Problem to solve - Nothing in the records may be altered, and no picture may be included. Restate them in full.

************

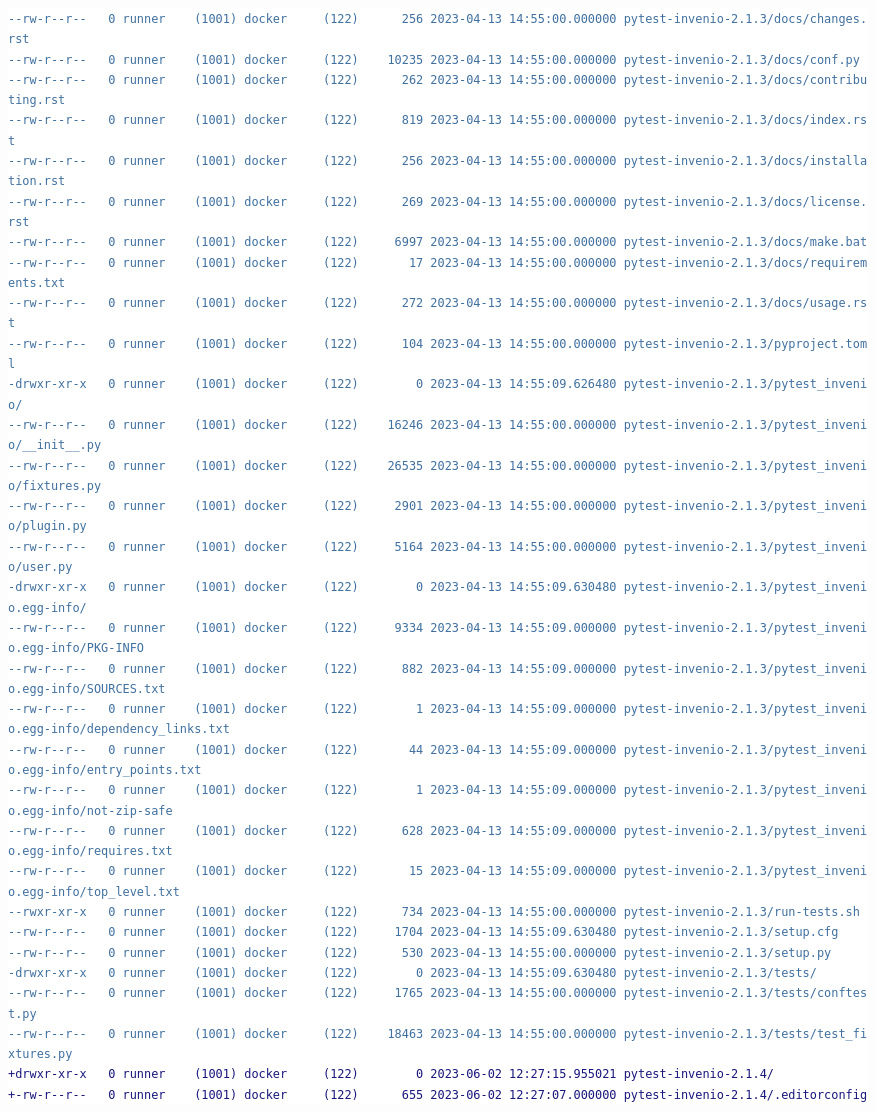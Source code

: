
```diff
--rw-r--r--   0 runner    (1001) docker     (122)      256 2023-04-13 14:55:00.000000 pytest-invenio-2.1.3/docs/changes.rst
--rw-r--r--   0 runner    (1001) docker     (122)    10235 2023-04-13 14:55:00.000000 pytest-invenio-2.1.3/docs/conf.py
--rw-r--r--   0 runner    (1001) docker     (122)      262 2023-04-13 14:55:00.000000 pytest-invenio-2.1.3/docs/contributing.rst
--rw-r--r--   0 runner    (1001) docker     (122)      819 2023-04-13 14:55:00.000000 pytest-invenio-2.1.3/docs/index.rst
--rw-r--r--   0 runner    (1001) docker     (122)      256 2023-04-13 14:55:00.000000 pytest-invenio-2.1.3/docs/installation.rst
--rw-r--r--   0 runner    (1001) docker     (122)      269 2023-04-13 14:55:00.000000 pytest-invenio-2.1.3/docs/license.rst
--rw-r--r--   0 runner    (1001) docker     (122)     6997 2023-04-13 14:55:00.000000 pytest-invenio-2.1.3/docs/make.bat
--rw-r--r--   0 runner    (1001) docker     (122)       17 2023-04-13 14:55:00.000000 pytest-invenio-2.1.3/docs/requirements.txt
--rw-r--r--   0 runner    (1001) docker     (122)      272 2023-04-13 14:55:00.000000 pytest-invenio-2.1.3/docs/usage.rst
--rw-r--r--   0 runner    (1001) docker     (122)      104 2023-04-13 14:55:00.000000 pytest-invenio-2.1.3/pyproject.toml
-drwxr-xr-x   0 runner    (1001) docker     (122)        0 2023-04-13 14:55:09.626480 pytest-invenio-2.1.3/pytest_invenio/
--rw-r--r--   0 runner    (1001) docker     (122)    16246 2023-04-13 14:55:00.000000 pytest-invenio-2.1.3/pytest_invenio/__init__.py
--rw-r--r--   0 runner    (1001) docker     (122)    26535 2023-04-13 14:55:00.000000 pytest-invenio-2.1.3/pytest_invenio/fixtures.py
--rw-r--r--   0 runner    (1001) docker     (122)     2901 2023-04-13 14:55:00.000000 pytest-invenio-2.1.3/pytest_invenio/plugin.py
--rw-r--r--   0 runner    (1001) docker     (122)     5164 2023-04-13 14:55:00.000000 pytest-invenio-2.1.3/pytest_invenio/user.py
-drwxr-xr-x   0 runner    (1001) docker     (122)        0 2023-04-13 14:55:09.630480 pytest-invenio-2.1.3/pytest_invenio.egg-info/
--rw-r--r--   0 runner    (1001) docker     (122)     9334 2023-04-13 14:55:09.000000 pytest-invenio-2.1.3/pytest_invenio.egg-info/PKG-INFO
--rw-r--r--   0 runner    (1001) docker     (122)      882 2023-04-13 14:55:09.000000 pytest-invenio-2.1.3/pytest_invenio.egg-info/SOURCES.txt
--rw-r--r--   0 runner    (1001) docker     (122)        1 2023-04-13 14:55:09.000000 pytest-invenio-2.1.3/pytest_invenio.egg-info/dependency_links.txt
--rw-r--r--   0 runner    (1001) docker     (122)       44 2023-04-13 14:55:09.000000 pytest-invenio-2.1.3/pytest_invenio.egg-info/entry_points.txt
--rw-r--r--   0 runner    (1001) docker     (122)        1 2023-04-13 14:55:09.000000 pytest-invenio-2.1.3/pytest_invenio.egg-info/not-zip-safe
--rw-r--r--   0 runner    (1001) docker     (122)      628 2023-04-13 14:55:09.000000 pytest-invenio-2.1.3/pytest_invenio.egg-info/requires.txt
--rw-r--r--   0 runner    (1001) docker     (122)       15 2023-04-13 14:55:09.000000 pytest-invenio-2.1.3/pytest_invenio.egg-info/top_level.txt
--rwxr-xr-x   0 runner    (1001) docker     (122)      734 2023-04-13 14:55:00.000000 pytest-invenio-2.1.3/run-tests.sh
--rw-r--r--   0 runner    (1001) docker     (122)     1704 2023-04-13 14:55:09.630480 pytest-invenio-2.1.3/setup.cfg
--rw-r--r--   0 runner    (1001) docker     (122)      530 2023-04-13 14:55:00.000000 pytest-invenio-2.1.3/setup.py
-drwxr-xr-x   0 runner    (1001) docker     (122)        0 2023-04-13 14:55:09.630480 pytest-invenio-2.1.3/tests/
--rw-r--r--   0 runner    (1001) docker     (122)     1765 2023-04-13 14:55:00.000000 pytest-invenio-2.1.3/tests/conftest.py
--rw-r--r--   0 runner    (1001) docker     (122)    18463 2023-04-13 14:55:00.000000 pytest-invenio-2.1.3/tests/test_fixtures.py
+drwxr-xr-x   0 runner    (1001) docker     (122)        0 2023-06-02 12:27:15.955021 pytest-invenio-2.1.4/
+-rw-r--r--   0 runner    (1001) docker     (122)      655 2023-06-02 12:27:07.000000 pytest-invenio-2.1.4/.editorconfig
```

************

Result of this task -
Source code

:
```diff
--rw-r--r--   0 runner    (1001) docker     (122)      256 2023-04-13 14:55:00.000000 pytest-invenio-2.1.3/docs/changes.rst
--rw-r--r--   0 runner    (1001) docker     (122)    10235 2023-04-13 14:55:00.000000 pytest-invenio-2.1.3/docs/conf.py
--rw-r--r--   0 runner    (1001) docker     (122)      262 2023-04-13 14:55:00.000000 pytest-invenio-2.1.3/docs/contributing.rst
--rw-r--r--   0 runner    (1001) docker     (122)      819 2023-04-13 14:55:00.000000 pytest-invenio-2.1.3/docs/index.rst
--rw-r--r--   0 runner    (1001) docker     (122)      256 2023-04-13 14:55:00.000000 pytest-invenio-2.1.3/docs/installation.rst
--rw-r--r--   0 runner    (1001) docker     (122)      269 2023-04-13 14:55:00.000000 pytest-invenio-2.1.3/docs/license.rst
--rw-r--r--   0 runner    (1001) docker     (122)     6997 2023-04-13 14:55:00.000000 pytest-invenio-2.1.3/docs/make.bat
--rw-r--r--   0 runner    (1001) docker     (122)       17 2023-04-13 14:55:00.000000 pytest-invenio-2.1.3/docs/requirements.txt
--rw-r--r--   0 runner    (1001) docker     (122)      272 2023-04-13 14:55:00.000000 pytest-invenio-2.1.3/docs/usage.rst
--rw-r--r--   0 runner    (1001) docker     (122)      104 2023-04-13 14:55:00.000000 pytest-invenio-2.1.3/pyproject.toml
-drwxr-xr-x   0 runner    (1001) docker     (122)        0 2023-04-13 14:55:09.626480 pytest-invenio-2.1.3/pytest_invenio/
--rw-r--r--   0 runner    (1001) docker     (122)    16246 2023-04-13 14:55:00.000000 pytest-invenio-2.1.3/pytest_invenio/__init__.py
--rw-r--r--   0 runner    (1001) docker     (122)    26535 2023-04-13 14:55:00.000000 pytest-invenio-2.1.3/pytest_invenio/fixtures.py
--rw-r--r--   0 runner    (1001) docker     (122)     2901 2023-04-13 14:55:00.000000 pytest-invenio-2.1.3/pytest_invenio/plugin.py
--rw-r--r--   0 runner    (1001) docker     (122)     5164 2023-04-13 14:55:00.000000 pytest-invenio-2.1.3/pytest_invenio/user.py
-drwxr-xr-x   0 runner    (1001) docker     (122)        0 2023-04-13 14:55:09.630480 pytest-invenio-2.1.3/pytest_invenio.egg-info/
--rw-r--r--   0 runner    (1001) docker     (122)     9334 2023-04-13 14:55:09.000000 pytest-invenio-2.1.3/pytest_invenio.egg-info/PKG-INFO
--rw-r--r--   0 runner    (1001) docker     (122)      882 2023-04-13 14:55:09.000000 pytest-invenio-2.1.3/pytest_invenio.egg-info/SOURCES.txt
--rw-r--r--   0 runner    (1001) docker     (122)        1 2023-04-13 14:55:09.000000 pytest-invenio-2.1.3/pytest_invenio.egg-info/dependency_links.txt
--rw-r--r--   0 runner    (1001) docker     (122)       44 2023-04-13 14:55:09.000000 pytest-invenio-2.1.3/pytest_invenio.egg-info/entry_points.txt
--rw-r--r--   0 runner    (1001) docker     (122)        1 2023-04-13 14:55:09.000000 pytest-invenio-2.1.3/pytest_invenio.egg-info/not-zip-safe
--rw-r--r--   0 runner    (1001) docker     (122)      628 2023-04-13 14:55:09.000000 pytest-invenio-2.1.3/pytest_invenio.egg-info/requires.txt
--rw-r--r--   0 runner    (1001) docker     (122)       15 2023-04-13 14:55:09.000000 pytest-invenio-2.1.3/pytest_invenio.egg-info/top_level.txt
--rwxr-xr-x   0 runner    (1001) docker     (122)      734 2023-04-13 14:55:00.000000 pytest-invenio-2.1.3/run-tests.sh
--rw-r--r--   0 runner    (1001) docker     (122)     1704 2023-04-13 14:55:09.630480 pytest-invenio-2.1.3/setup.cfg
--rw-r--r--   0 runner    (1001) docker     (122)      530 2023-04-13 14:55:00.000000 pytest-invenio-2.1.3/setup.py
-drwxr-xr-x   0 runner    (1001) docker     (122)        0 2023-04-13 14:55:09.630480 pytest-invenio-2.1.3/tests/
--rw-r--r--   0 runner    (1001) docker     (122)     1765 2023-04-13 14:55:00.000000 pytest-invenio-2.1.3/tests/conftest.py
--rw-r--r--   0 runner    (1001) docker     (122)    18463 2023-04-13 14:55:00.000000 pytest-invenio-2.1.3/tests/test_fixtures.py
+drwxr-xr-x   0 runner    (1001) docker     (122)        0 2023-06-02 12:27:15.955021 pytest-invenio-2.1.4/
+-rw-r--r--   0 runner    (1001) docker     (122)      655 2023-06-02 12:27:07.000000 pytest-invenio-2.1.4/.editorconfig
```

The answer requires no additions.